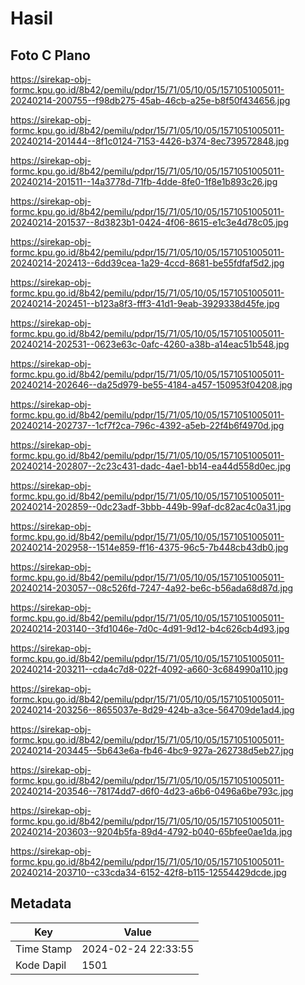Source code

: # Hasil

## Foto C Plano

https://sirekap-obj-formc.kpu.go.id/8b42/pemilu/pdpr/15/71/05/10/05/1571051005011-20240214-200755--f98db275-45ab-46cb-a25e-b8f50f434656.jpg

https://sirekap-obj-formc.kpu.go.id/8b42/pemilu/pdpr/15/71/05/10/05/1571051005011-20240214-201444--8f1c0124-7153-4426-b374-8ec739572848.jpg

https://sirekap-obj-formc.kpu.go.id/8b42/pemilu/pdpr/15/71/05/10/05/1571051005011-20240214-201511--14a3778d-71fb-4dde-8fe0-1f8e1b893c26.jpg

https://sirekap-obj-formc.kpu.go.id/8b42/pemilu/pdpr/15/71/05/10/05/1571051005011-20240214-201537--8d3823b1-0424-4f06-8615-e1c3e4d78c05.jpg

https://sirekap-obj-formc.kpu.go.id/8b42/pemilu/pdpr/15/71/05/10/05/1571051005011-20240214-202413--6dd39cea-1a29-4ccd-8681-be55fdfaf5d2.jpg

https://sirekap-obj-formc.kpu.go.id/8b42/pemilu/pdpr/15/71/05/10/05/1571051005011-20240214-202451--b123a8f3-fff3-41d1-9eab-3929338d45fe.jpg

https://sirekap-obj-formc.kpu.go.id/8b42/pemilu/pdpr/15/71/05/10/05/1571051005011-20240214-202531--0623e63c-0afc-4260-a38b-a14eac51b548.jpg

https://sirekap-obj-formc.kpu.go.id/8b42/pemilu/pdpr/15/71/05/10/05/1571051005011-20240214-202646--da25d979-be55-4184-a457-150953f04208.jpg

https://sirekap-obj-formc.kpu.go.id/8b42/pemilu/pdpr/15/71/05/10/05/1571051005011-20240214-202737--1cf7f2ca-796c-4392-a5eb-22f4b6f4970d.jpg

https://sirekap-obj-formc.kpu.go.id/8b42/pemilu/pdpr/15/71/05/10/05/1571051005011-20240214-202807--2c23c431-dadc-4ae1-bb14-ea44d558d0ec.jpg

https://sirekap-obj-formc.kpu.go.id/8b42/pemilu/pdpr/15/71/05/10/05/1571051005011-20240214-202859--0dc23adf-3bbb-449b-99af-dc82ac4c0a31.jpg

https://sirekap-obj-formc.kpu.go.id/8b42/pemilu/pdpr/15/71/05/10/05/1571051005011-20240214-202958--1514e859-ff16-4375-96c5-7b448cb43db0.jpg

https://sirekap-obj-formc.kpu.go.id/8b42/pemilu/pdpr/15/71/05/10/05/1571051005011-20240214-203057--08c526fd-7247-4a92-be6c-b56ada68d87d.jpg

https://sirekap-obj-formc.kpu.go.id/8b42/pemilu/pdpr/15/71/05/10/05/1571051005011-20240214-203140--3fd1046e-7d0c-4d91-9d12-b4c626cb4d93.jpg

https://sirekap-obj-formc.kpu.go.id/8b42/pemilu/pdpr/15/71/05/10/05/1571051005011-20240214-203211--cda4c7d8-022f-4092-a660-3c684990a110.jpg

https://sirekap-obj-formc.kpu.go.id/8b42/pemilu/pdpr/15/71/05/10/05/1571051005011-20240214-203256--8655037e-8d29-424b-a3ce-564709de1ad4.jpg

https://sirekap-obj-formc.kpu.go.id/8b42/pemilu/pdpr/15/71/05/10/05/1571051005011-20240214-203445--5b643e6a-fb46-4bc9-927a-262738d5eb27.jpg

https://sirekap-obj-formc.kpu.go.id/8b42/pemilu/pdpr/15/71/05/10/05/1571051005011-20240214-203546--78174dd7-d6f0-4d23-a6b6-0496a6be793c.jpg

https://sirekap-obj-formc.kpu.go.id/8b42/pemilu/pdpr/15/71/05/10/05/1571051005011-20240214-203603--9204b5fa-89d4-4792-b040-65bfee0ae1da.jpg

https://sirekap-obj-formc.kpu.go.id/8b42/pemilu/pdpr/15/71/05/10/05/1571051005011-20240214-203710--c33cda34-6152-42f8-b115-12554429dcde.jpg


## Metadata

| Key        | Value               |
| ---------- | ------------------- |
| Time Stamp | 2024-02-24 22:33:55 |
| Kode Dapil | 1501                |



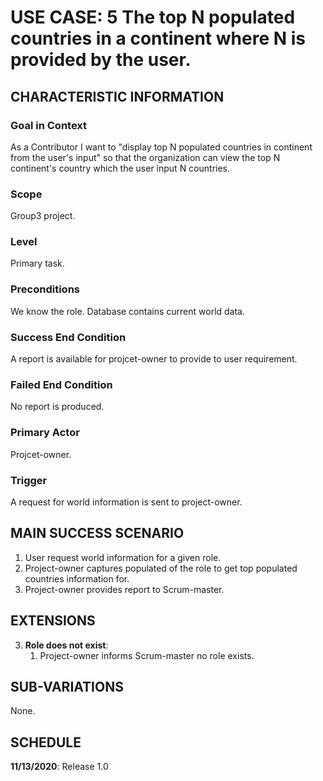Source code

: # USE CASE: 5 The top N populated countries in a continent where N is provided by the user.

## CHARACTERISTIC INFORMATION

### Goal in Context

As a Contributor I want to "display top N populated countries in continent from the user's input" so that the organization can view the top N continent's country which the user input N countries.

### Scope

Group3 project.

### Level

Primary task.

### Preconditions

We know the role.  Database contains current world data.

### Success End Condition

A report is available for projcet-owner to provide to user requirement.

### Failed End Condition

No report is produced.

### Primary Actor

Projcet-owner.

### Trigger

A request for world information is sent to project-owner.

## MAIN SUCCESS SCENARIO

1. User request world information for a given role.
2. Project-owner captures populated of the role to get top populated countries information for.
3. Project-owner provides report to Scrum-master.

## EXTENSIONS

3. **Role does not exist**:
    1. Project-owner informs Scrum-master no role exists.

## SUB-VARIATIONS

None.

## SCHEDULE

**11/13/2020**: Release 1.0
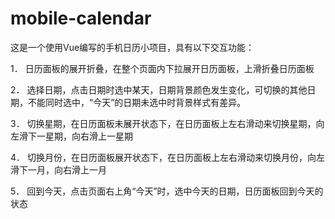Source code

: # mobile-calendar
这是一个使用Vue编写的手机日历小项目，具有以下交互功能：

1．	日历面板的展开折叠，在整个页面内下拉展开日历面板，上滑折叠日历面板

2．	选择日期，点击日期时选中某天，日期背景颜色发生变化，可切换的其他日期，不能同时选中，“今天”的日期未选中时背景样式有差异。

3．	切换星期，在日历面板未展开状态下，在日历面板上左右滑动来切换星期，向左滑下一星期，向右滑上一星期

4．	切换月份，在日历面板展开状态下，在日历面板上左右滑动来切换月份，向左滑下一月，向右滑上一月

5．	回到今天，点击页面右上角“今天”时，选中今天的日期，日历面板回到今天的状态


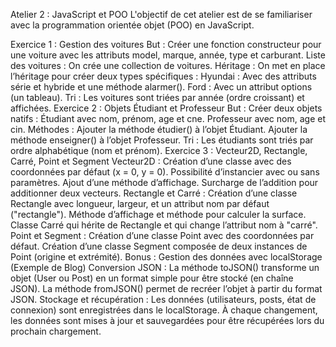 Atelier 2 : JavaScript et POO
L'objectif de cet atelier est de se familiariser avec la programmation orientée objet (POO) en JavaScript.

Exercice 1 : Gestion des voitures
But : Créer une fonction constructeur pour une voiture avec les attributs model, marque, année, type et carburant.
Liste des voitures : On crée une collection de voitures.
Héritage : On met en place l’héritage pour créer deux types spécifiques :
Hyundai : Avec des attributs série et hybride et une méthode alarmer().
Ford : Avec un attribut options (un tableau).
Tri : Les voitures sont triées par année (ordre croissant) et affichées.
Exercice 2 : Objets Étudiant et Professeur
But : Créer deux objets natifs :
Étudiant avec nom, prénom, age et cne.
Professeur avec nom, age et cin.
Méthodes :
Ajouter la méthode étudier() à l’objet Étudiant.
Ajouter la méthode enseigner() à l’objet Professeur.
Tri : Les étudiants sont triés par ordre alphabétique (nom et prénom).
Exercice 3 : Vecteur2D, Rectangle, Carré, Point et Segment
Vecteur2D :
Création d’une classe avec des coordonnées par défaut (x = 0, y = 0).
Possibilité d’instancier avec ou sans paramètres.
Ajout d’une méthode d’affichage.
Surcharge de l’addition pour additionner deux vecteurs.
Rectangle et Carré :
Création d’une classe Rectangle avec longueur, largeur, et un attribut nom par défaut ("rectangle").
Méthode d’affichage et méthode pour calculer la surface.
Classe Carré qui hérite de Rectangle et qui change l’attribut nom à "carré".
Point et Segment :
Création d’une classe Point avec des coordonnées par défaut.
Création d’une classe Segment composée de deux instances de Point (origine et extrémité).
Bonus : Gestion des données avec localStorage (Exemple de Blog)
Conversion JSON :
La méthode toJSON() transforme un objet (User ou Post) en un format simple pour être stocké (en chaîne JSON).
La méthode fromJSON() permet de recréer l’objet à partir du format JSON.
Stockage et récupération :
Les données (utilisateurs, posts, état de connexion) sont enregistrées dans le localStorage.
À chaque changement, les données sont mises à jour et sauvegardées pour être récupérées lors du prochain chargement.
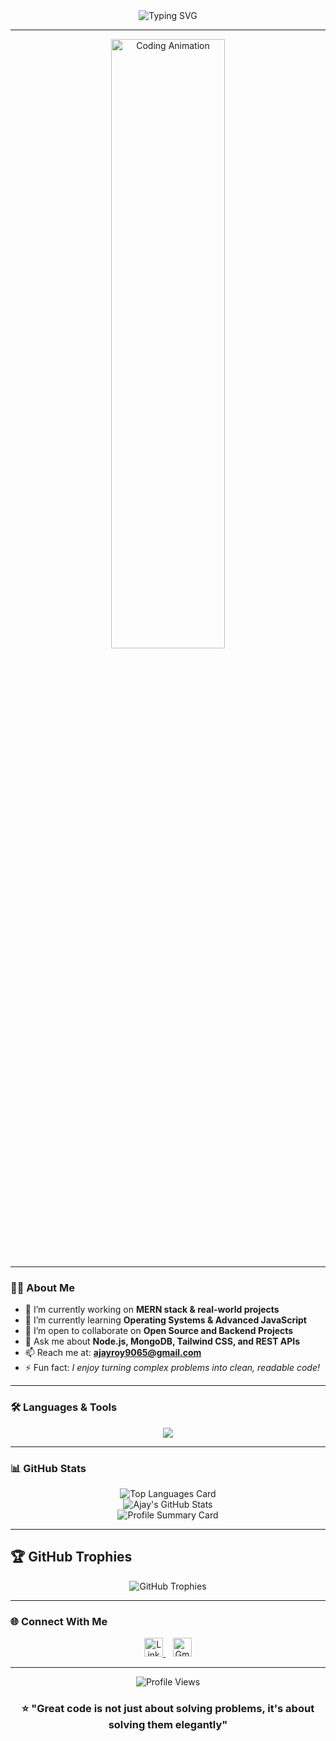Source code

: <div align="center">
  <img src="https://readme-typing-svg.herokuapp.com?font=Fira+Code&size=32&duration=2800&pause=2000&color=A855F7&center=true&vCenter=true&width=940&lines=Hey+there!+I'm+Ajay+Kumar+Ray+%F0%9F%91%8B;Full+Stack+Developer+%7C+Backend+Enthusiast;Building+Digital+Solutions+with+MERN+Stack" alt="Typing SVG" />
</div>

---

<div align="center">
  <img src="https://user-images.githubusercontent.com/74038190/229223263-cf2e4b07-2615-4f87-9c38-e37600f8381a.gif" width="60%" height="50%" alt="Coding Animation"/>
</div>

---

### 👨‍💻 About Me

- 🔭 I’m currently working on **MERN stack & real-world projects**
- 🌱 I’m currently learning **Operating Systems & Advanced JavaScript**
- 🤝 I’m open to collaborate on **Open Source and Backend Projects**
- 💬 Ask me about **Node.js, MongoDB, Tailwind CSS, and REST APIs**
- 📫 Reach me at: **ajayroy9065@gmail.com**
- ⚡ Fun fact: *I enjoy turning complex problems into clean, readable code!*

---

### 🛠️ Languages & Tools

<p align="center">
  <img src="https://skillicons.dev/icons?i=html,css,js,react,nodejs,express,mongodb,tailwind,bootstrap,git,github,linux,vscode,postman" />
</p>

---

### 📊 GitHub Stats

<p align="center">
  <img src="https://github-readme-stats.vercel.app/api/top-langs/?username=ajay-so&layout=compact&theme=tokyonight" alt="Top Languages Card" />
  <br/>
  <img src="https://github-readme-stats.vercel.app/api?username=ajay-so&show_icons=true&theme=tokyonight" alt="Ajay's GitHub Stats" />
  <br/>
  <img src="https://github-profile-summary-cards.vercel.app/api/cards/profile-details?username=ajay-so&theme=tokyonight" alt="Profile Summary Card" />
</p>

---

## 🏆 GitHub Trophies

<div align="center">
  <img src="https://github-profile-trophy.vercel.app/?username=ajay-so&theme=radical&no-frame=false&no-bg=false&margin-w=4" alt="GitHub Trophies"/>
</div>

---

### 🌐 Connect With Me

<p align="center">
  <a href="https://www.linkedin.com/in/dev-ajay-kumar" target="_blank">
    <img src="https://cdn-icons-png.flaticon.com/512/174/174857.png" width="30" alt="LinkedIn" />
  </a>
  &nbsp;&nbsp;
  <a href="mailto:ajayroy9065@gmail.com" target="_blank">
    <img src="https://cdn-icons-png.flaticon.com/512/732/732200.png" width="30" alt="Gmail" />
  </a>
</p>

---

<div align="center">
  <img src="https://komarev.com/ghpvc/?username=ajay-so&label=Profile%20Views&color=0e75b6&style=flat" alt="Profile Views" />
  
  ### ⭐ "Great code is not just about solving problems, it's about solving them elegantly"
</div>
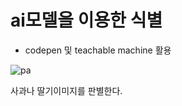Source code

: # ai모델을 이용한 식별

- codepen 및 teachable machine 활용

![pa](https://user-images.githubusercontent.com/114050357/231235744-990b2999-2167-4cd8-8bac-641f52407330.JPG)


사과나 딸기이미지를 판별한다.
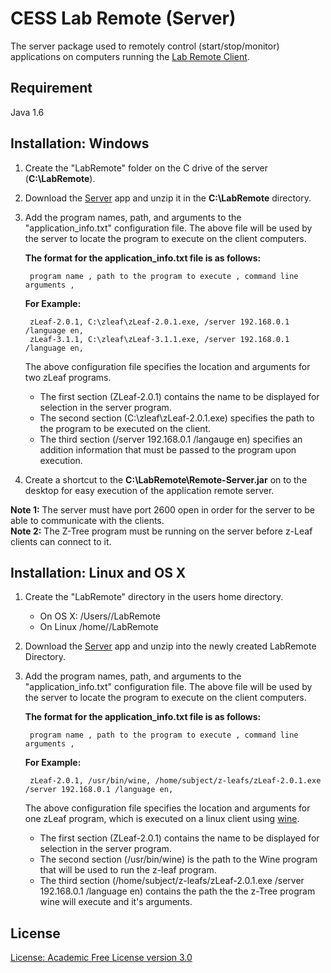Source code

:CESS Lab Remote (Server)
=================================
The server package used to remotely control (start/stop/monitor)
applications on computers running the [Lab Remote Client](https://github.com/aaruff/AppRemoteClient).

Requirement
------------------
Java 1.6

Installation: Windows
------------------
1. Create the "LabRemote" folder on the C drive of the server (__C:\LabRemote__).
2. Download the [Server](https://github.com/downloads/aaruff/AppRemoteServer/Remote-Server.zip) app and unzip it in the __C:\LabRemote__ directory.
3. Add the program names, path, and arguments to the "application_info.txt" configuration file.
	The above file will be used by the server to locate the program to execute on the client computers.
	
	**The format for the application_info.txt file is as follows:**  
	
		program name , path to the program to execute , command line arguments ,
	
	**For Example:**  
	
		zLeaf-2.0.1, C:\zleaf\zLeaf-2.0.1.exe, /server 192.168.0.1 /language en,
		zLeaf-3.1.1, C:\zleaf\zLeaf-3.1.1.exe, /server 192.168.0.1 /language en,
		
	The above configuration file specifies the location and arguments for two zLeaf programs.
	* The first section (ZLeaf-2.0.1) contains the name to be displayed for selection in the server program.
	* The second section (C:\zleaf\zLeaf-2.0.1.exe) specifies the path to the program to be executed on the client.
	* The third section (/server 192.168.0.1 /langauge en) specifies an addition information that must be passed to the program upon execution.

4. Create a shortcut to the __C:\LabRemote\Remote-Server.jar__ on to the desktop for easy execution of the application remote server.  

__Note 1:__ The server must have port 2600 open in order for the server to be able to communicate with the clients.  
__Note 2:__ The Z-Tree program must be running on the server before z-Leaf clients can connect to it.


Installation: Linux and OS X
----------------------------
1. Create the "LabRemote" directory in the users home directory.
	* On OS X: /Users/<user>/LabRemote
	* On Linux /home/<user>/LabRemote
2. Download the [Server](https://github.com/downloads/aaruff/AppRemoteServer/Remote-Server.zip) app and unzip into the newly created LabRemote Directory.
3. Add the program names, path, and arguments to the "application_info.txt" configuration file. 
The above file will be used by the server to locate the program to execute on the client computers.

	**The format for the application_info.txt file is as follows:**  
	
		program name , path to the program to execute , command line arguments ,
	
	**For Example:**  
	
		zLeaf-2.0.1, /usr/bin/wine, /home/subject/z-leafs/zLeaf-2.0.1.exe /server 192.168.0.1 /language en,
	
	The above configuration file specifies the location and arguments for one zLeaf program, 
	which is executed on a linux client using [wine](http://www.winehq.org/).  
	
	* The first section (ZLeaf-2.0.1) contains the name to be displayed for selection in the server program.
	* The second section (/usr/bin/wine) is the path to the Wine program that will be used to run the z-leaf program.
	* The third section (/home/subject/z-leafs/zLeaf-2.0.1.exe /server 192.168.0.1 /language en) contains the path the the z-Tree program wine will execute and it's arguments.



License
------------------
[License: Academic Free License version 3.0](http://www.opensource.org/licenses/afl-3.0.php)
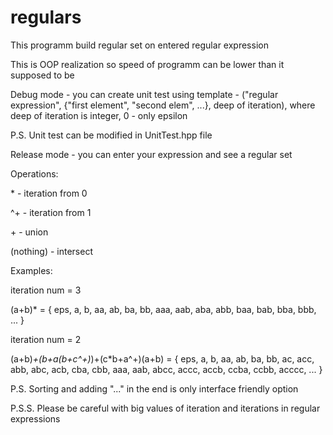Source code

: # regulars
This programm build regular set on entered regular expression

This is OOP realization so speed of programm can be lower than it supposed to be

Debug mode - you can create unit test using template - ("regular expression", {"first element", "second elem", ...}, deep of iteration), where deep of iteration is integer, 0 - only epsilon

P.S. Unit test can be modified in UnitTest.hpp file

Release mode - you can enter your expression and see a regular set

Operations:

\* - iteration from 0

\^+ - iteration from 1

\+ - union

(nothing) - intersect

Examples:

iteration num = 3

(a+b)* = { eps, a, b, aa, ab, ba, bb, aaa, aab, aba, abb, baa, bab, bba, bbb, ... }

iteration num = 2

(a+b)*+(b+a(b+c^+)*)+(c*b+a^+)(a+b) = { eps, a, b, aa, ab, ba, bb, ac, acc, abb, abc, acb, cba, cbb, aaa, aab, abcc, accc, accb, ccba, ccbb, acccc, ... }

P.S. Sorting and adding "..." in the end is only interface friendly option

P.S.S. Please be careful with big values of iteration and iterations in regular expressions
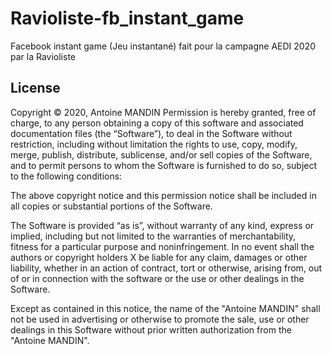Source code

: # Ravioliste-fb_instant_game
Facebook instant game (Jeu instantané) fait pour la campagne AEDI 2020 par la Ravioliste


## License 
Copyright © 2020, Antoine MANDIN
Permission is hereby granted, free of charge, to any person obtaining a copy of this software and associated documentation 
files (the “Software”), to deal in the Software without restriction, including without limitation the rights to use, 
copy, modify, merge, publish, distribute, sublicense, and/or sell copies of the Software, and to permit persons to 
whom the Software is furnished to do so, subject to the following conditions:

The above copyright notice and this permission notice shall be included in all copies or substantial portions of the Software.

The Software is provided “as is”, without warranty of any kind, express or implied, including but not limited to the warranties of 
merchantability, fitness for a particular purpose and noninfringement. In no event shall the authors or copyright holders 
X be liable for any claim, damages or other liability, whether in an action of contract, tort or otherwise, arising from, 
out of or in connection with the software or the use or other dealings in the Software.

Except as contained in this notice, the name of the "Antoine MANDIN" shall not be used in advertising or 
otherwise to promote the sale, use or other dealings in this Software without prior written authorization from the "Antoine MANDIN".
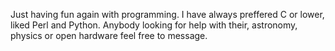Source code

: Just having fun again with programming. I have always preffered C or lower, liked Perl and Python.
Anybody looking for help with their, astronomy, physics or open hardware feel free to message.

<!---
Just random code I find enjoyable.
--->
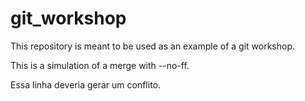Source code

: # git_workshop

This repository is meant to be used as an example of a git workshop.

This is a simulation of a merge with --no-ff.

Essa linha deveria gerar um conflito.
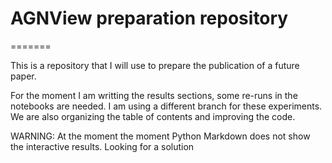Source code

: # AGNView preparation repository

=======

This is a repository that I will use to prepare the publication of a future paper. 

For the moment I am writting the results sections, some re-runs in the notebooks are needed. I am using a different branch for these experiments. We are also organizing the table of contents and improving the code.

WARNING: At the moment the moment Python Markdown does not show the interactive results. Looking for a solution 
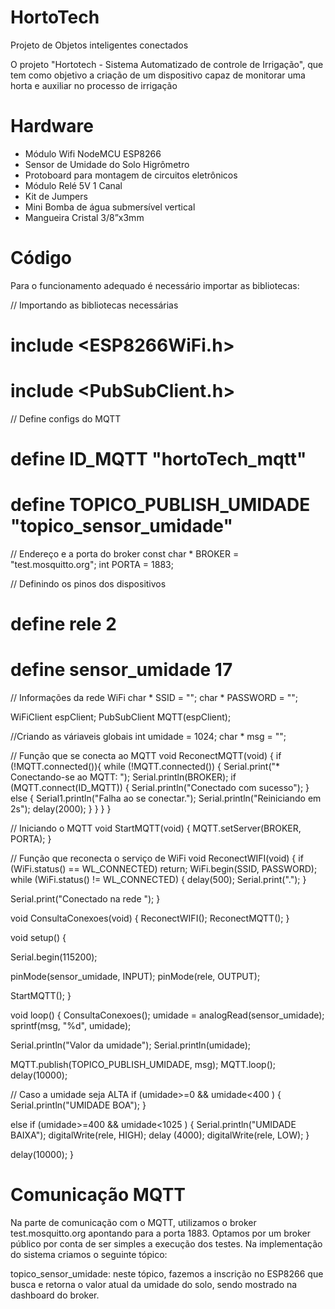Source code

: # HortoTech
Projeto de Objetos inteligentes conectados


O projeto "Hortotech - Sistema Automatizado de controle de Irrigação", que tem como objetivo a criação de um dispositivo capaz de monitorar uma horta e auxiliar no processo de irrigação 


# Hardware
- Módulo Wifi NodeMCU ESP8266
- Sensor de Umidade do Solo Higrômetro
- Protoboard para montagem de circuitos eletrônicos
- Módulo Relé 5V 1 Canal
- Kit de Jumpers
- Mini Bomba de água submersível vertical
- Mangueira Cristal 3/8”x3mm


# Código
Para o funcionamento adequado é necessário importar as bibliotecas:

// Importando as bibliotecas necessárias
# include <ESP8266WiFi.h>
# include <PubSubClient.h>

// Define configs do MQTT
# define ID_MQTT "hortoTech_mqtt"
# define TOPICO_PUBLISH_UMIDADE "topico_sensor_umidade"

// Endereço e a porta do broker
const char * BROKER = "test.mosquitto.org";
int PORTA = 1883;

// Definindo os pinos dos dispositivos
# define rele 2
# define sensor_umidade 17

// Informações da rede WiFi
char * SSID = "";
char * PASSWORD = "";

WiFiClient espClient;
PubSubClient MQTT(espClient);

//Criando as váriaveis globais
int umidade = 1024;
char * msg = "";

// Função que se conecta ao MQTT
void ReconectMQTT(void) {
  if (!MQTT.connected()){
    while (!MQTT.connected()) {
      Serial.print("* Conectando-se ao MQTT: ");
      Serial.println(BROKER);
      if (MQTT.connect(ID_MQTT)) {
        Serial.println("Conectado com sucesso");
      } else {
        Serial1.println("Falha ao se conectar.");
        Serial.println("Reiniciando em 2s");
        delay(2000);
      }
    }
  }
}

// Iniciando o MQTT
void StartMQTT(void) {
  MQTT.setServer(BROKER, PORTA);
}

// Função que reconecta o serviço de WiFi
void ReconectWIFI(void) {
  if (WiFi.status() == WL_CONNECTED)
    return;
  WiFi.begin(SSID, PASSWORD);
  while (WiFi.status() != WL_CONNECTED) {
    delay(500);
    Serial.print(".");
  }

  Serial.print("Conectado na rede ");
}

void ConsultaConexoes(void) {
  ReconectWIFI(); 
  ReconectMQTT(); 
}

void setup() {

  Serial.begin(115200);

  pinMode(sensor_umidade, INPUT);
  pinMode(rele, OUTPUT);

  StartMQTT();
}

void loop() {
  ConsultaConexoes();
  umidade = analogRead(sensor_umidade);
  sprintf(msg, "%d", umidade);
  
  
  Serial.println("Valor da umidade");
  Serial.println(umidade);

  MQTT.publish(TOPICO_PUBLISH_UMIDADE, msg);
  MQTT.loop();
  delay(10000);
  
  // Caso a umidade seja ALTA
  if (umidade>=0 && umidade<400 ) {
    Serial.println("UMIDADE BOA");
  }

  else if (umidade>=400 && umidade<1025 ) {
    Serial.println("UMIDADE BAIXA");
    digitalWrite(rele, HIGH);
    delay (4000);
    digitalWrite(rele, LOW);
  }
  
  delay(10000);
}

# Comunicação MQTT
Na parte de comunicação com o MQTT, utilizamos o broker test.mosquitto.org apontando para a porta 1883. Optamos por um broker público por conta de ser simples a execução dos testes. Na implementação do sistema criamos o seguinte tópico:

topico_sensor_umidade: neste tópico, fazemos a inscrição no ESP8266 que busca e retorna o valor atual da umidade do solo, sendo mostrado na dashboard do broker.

- _What is expected_
Take the stretch of lines above from the one containing "Rectangle et Carré" through the one containing "La méthode fromJSON()" and repeat it exactly, adding no other line.

- _Task solution_
Rectangle et Carré :
Création d’une classe Rectangle avec longueur, largeur, et un attribut nom par défaut ("rectangle").
Méthode d’affichage et méthode pour calculer la surface.
Classe Carré qui hérite de Rectangle et qui change l’attribut nom à "carré".
Point et Segment :
Création d’une classe Point avec des coordonnées par défaut.
Création d’une classe Segment composée de deux instances de Point (origine et extrémité).
Bonus : Gestion des données avec localStorage (Exemple de Blog)
Conversion JSON :
La méthode toJSON() transforme un objet (User ou Post) en un format simple pour être stocké (en chaîne JSON).
La méthode fromJSON() permet de recréer l’objet à partir du format JSON.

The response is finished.